December 6, 2001
Washington, DC-- Two White House decisions affecting carbon steel wire rod imports prompted mixed reactions from U.S. producers of the product.
On November 21, the White House announced revising the current tariff-rate quotas to restrict imports of lower-priced wire rod from the countries comprising the Confederation of Independent States (CIS) and allow more imports from the European Union. Paul Rosenthal, counsel for the U.S. producers, explained, “While the overall volume of imports under the tariff- rate quota remains unchanged, the country-specific quotas announced by the President will be helpful to the domestic industry. Low-priced CIS producers have taken market share away from other importers and the U.S. industry. Restricting their imports should result in more realistic prices in the market.” Mr.

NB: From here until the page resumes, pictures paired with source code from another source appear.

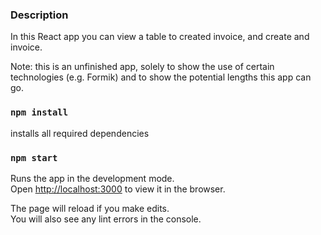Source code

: ### Description

In this React app you can view a table to created invoice, and create and invoice.

Note: this is an unfinished app, solely to show the use of certain technologies (e.g. Formik) and to show the potential lengths this app can go.

### `npm install`

installs all required dependencies

### `npm start`

Runs the app in the development mode.\
Open [http://localhost:3000](http://localhost:3000) to view it in the browser.

The page will reload if you make edits.\
You will also see any lint errors in the console.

Rosenthal noted that since the Clinton Administration imposed the tariff-rate quotas in early 2000, the industry’s condition has in fact worsened. “Imports have contributed to factory and plant closures,” said Rosenthal. “GS Industries entered bankruptcy earlier this year and closed its facility in Kansas City, Missouri. North Star Steel ceased production of wire rod at its Kingman, Arizona, facility.”
According to Rosenthal, the International Trade Commission (ITC) recognized the continuing decline of the domestic industry when it determined by a 4-2 majority on August 22, 2001, that imports of carbon steel wire rod from Canada and Mexico were undermining the import relief program. The ITC recommended that the President include imports from Canada and Mexico in the import relief program. Although no proclamation has been issued, the Administration has informed the domestic industry that it does not plan to follow the ITC’s advice.
Mr. Rosenthal commented, “We are very disappointed with this decision. The ITC recognized that imports from Canada and Mexico were an important reason why the domestic industry’s losses increased during the import relief period. It is unfortunate that the Administration would not take forceful action to help the domestic industry despite its dire plight. What’s worse, the Administration would not even postpone a decision on the ITC’s recommendation to see whether the country-specific tariff rate quota allocation or the recently filed dumping cases would help domestic producers. There is no good explanation for that.”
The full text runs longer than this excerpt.